There are multiple viable strategies. Compete on brand. Compete on network. Compete on content and social media presence. Compete on post-investment value add. These are all more reliable paths than "I'm better at picking than other VCs" which is genuinely hard to prove and takes a decade of data.
There’s a second dynamic reinforcing this. VCs have to raise their own capital, and to do that they need to show traction. Traction is measured through markups, and markups only happen when other investors write follow-on checks. The actual skill being selected for isn’t ‘can you find great companies’, it’s ‘can you find companies that other investors will eventually want to fund.’ Being good at following the herd isn’t just a side effect, it’s practically a job requirement.
This isn't to say VCs are bad at picking, many are quite good compared to non-VCs. It's just not how they compete with each other.

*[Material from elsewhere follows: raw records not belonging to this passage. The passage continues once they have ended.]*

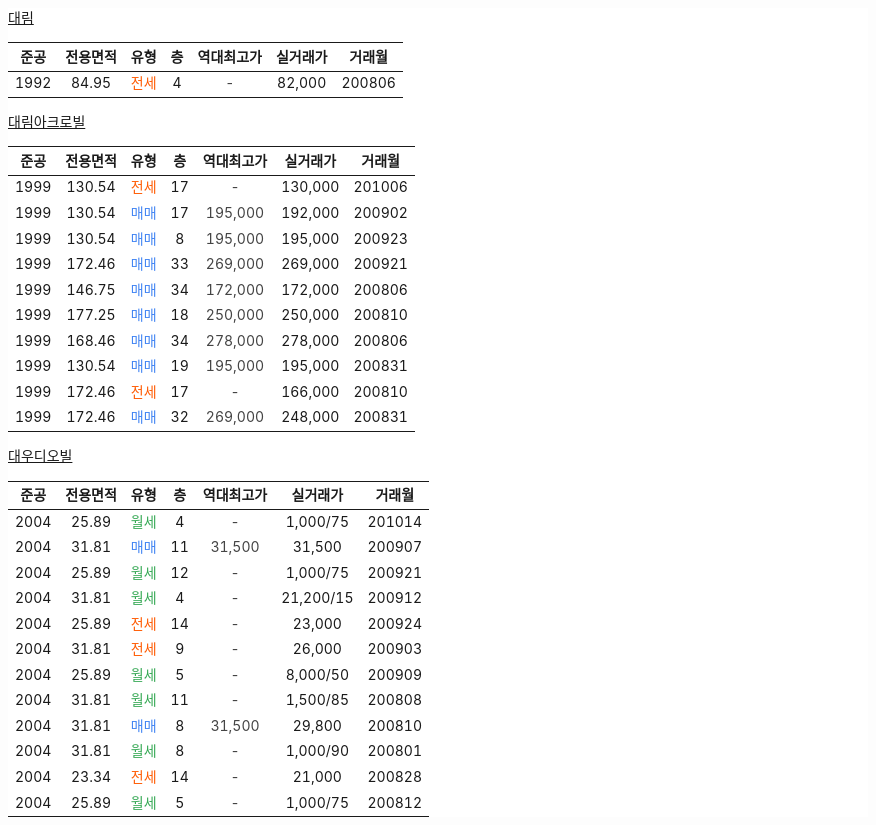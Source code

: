 [대림](https://search.naver.com/search.naver?query=%EC%84%9C%EC%9A%B8%ED%8A%B9%EB%B3%84%EC%8B%9C+%EA%B0%95%EB%82%A8%EA%B5%AC+%EB%8F%84%EA%B3%A1%EB%8F%99+%EB%8C%80%EB%A6%BC)

|준공|전용면적|유형|층|역대최고가|실거래가|거래월|
|:---:|:---:|:---:|:---:|:---:|:---:|:---:|
|1992|84.95|<span style="color:#ff5a00">전세</span>|4|<span style="color:#444444">-</span>|82,000|200806|

[대림아크로빌](https://search.naver.com/search.naver?query=%EC%84%9C%EC%9A%B8%ED%8A%B9%EB%B3%84%EC%8B%9C+%EA%B0%95%EB%82%A8%EA%B5%AC+%EB%8F%84%EA%B3%A1%EB%8F%99+%EB%8C%80%EB%A6%BC%EC%95%84%ED%81%AC%EB%A1%9C%EB%B9%8C)

|준공|전용면적|유형|층|역대최고가|실거래가|거래월|
|:---:|:---:|:---:|:---:|:---:|:---:|:---:|
|1999|130.54|<span style="color:#ff5a00">전세</span>|17|<span style="color:#444444">-</span>|130,000|201006|
|1999|130.54|<span style="color:#4285f3">매매</span>|17|<span style="color:#444444">195,000</span>|192,000|200902|
|1999|130.54|<span style="color:#4285f3">매매</span>|8|<span style="color:#444444">195,000</span>|195,000|200923|
|1999|172.46|<span style="color:#4285f3">매매</span>|33|<span style="color:#444444">269,000</span>|269,000|200921|
|1999|146.75|<span style="color:#4285f3">매매</span>|34|<span style="color:#444444">172,000</span>|172,000|200806|
|1999|177.25|<span style="color:#4285f3">매매</span>|18|<span style="color:#444444">250,000</span>|250,000|200810|
|1999|168.46|<span style="color:#4285f3">매매</span>|34|<span style="color:#444444">278,000</span>|278,000|200806|
|1999|130.54|<span style="color:#4285f3">매매</span>|19|<span style="color:#444444">195,000</span>|195,000|200831|
|1999|172.46|<span style="color:#ff5a00">전세</span>|17|<span style="color:#444444">-</span>|166,000|200810|
|1999|172.46|<span style="color:#4285f3">매매</span>|32|<span style="color:#444444">269,000</span>|248,000|200831|

[대우디오빌](https://search.naver.com/search.naver?query=%EC%84%9C%EC%9A%B8%ED%8A%B9%EB%B3%84%EC%8B%9C+%EA%B0%95%EB%82%A8%EA%B5%AC+%EB%8F%84%EA%B3%A1%EB%8F%99+%EB%8C%80%EC%9A%B0%EB%94%94%EC%98%A4%EB%B9%8C)

|준공|전용면적|유형|층|역대최고가|실거래가|거래월|
|:---:|:---:|:---:|:---:|:---:|:---:|:---:|
|2004|25.89|<span style="color:#34a853">월세</span>|4|<span style="color:#444444">-</span>|1,000/75|201014|
|2004|31.81|<span style="color:#4285f3">매매</span>|11|<span style="color:#444444">31,500</span>|31,500|200907|
|2004|25.89|<span style="color:#34a853">월세</span>|12|<span style="color:#444444">-</span>|1,000/75|200921|
|2004|31.81|<span style="color:#34a853">월세</span>|4|<span style="color:#444444">-</span>|21,200/15|200912|
|2004|25.89|<span style="color:#ff5a00">전세</span>|14|<span style="color:#444444">-</span>|23,000|200924|
|2004|31.81|<span style="color:#ff5a00">전세</span>|9|<span style="color:#444444">-</span>|26,000|200903|
|2004|25.89|<span style="color:#34a853">월세</span>|5|<span style="color:#444444">-</span>|8,000/50|200909|
|2004|31.81|<span style="color:#34a853">월세</span>|11|<span style="color:#444444">-</span>|1,500/85|200808|
|2004|31.81|<span style="color:#4285f3">매매</span>|8|<span style="color:#444444">31,500</span>|29,800|200810|
|2004|31.81|<span style="color:#34a853">월세</span>|8|<span style="color:#444444">-</span>|1,000/90|200801|
|2004|23.34|<span style="color:#ff5a00">전세</span>|14|<span style="color:#444444">-</span>|21,000|200828|
|2004|25.89|<span style="color:#34a853">월세</span>|5|<span style="color:#444444">-</span>|1,000/75|200812|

There are exceptions, especially at the earliest stages where you're writing a check before there's enough signal for the herd to form.
On the founder side, AI has also made an already stark divide even starker. If you're hot you're feasting and everyone is chasing you with dollars in their fists. Billion dollar rounds based on background alone. If you're not, you're in famine wondering why no one will take a bet on you. As a founder, how do you actually navigate that?
If you're a founder who's feasting right now, enjoy the ride. It's never been a better time to raise capital. Just be clear about why you're taking an investment. If you're not just taking the largest check be realistic about what value you'll get beyond dollars. Be wary of big promises and glitzy sales tactics. Even the best investors have a ceiling on how much value they can add.
If you're in famine, the first question to ask yourself is if you even need the money. AI has changed the equation and you can go a lot farther on your own. Venture capital is rocket fuel, only useful for a very specific kind of business that needs to get big fast to work at all. For everyone else it's more likely to blow up your engine. Even if you're building a rocket, ask yourself if you need VC to build the rocket or just to launch it once it's ready.
If you absolutely need venture now and you're struggling to find that first check, don't internalize the volume of no's. Pay attention to the why. Sometimes the feedback is real and you need to hear it. But you might also just be talking to the wrong people. Spend time finding the investors who actually compete on their ability to pick for your vertical and stage. They exist, they're just not the majority.
Regardless of which you're in right now, it's never been a better time to build. If you're feasting, enjoy the meal but be wary of food that tastes too rich. If you're in famine, just keep building and you're moving forward. Eventually you might get invited to the table. Or, perhaps, you'll realize you can build a better one on your own.